In an embodiment, the processor 2810 has one or more processing cores 2812 and 2812N, where 2812N represents the Nth processor core inside processor 2810 where N is a positive integer. In an embodiment, the electronic device system 2800 using a MAA apparatus embodiment that includes multiple processors including 2810 and 2805, where the processor 2805 has logic similar or identical to the logic of the processor 2810. In an embodiment, the processing core 2812 includes, but is not limited to, pre-fetch logic to fetch instructions, decode logic to decode the instructions, execution logic to execute instructions and the like. In an embodiment, the processor 2810 has a cache memory 2816 to cache at least one of instructions and data for the MAA apparatus in the system 2800. The cache memory 2816 may be organized into a hierarchal structure including one or more levels of cache memory.

In an embodiment, the processor 2810 includes a memory controller 2814, which is operable to perform functions that enable the processor 2810 to access and communicate with memory 2830 that includes at least one of a volatile memory 2832 and a non-volatile memory 2834. In an embodiment, the processor 2810 is coupled with memory 2830 and chipset 2820. The processor 2810 may also be coupled to a wireless antenna 2878 to communicate with any device configured to at least one of transmit and receive wireless signals. In an embodiment, the wireless antenna interface 2878 operates in accordance with, but is not limited to, the IEEE 802.11 standard and its related family, Home Plug AV (HPAV), Ultra Wide Band (UWB), Bluetooth, WiMax, or any form of wireless communication protocol.

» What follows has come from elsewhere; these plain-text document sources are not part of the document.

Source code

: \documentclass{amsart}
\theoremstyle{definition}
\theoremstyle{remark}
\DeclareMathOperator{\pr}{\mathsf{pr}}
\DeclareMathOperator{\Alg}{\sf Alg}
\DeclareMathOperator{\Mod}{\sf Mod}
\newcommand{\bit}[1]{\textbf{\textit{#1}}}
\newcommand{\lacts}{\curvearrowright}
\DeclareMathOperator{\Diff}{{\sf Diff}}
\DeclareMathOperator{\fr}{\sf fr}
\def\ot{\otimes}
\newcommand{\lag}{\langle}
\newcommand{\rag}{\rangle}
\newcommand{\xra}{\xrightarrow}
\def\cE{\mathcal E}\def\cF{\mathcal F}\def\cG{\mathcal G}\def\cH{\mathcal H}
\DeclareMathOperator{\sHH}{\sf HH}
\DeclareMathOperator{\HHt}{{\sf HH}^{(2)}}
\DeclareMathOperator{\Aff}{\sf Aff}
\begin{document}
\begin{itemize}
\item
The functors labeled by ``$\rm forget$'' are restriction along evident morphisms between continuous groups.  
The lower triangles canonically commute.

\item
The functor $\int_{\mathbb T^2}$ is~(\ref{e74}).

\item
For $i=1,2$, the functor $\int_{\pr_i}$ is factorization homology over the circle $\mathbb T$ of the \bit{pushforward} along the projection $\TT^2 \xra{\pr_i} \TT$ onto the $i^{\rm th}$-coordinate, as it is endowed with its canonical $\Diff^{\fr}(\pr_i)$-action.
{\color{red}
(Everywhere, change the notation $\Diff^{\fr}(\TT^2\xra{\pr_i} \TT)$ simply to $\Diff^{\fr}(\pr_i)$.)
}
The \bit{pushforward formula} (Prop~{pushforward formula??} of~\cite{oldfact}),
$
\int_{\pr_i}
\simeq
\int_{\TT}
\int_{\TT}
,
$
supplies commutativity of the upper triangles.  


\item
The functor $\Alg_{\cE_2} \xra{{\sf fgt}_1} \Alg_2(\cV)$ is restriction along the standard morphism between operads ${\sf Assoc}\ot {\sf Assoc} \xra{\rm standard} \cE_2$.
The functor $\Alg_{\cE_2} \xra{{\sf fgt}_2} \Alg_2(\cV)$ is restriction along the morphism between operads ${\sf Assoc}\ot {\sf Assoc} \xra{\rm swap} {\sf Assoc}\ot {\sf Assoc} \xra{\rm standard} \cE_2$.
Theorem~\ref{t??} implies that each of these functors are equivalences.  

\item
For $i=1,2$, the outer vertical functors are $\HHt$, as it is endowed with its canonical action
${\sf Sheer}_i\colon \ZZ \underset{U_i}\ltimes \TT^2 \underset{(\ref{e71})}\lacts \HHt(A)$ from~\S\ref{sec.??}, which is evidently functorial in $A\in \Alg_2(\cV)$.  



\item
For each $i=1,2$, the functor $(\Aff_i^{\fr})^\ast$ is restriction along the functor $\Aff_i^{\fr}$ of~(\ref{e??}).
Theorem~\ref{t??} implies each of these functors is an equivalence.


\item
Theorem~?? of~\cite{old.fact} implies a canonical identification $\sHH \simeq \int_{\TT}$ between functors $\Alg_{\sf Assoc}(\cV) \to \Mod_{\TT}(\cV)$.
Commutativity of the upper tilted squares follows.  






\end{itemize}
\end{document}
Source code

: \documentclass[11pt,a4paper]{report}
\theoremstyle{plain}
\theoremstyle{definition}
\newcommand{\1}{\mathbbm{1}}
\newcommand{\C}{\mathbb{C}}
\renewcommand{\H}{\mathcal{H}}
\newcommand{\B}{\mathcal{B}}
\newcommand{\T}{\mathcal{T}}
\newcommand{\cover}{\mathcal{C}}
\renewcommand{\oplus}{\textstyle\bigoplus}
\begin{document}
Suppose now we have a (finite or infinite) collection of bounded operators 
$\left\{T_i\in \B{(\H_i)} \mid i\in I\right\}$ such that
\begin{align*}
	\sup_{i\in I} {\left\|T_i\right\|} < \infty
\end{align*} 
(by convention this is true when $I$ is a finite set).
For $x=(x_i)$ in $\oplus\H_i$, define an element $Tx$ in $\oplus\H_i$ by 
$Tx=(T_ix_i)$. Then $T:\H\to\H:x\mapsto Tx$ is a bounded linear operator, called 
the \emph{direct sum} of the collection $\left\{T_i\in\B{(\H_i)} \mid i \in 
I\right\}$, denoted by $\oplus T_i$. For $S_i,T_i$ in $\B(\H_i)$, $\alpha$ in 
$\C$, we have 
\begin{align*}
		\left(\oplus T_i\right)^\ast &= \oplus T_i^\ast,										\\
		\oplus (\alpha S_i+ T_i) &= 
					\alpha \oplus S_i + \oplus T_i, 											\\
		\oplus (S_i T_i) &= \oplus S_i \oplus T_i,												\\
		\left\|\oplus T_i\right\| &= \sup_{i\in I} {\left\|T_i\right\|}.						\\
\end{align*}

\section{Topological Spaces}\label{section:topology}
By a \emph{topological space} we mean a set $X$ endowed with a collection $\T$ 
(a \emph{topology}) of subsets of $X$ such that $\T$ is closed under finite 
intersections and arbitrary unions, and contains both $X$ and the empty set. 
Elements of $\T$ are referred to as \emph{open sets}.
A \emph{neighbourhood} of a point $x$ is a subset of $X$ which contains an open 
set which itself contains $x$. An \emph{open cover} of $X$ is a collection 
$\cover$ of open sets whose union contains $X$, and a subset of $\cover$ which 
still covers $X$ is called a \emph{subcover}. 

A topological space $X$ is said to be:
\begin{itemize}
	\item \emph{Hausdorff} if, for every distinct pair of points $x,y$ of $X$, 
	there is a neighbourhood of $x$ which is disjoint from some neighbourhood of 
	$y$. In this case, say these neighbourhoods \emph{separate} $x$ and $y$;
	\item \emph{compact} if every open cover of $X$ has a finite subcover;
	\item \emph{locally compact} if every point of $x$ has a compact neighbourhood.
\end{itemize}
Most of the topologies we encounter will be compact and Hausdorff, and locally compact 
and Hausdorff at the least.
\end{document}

In an embodiment, the volatile memory 2832 includes, but is not limited to, Synchronous Dynamic Random Access Memory (SDRAM), Dynamic Random Access Memory (DRAM), RAMBUS Dynamic Random Access Memory (RDRAM), and/or any other type of random access memory device. The non-volatile memory 2834 includes, but is not limited to, flash memory, phase change memory (PCM), read-only memory (ROM), electrically erasable programmable read-only memory (EEPROM), or any other type of non-volatile memory device.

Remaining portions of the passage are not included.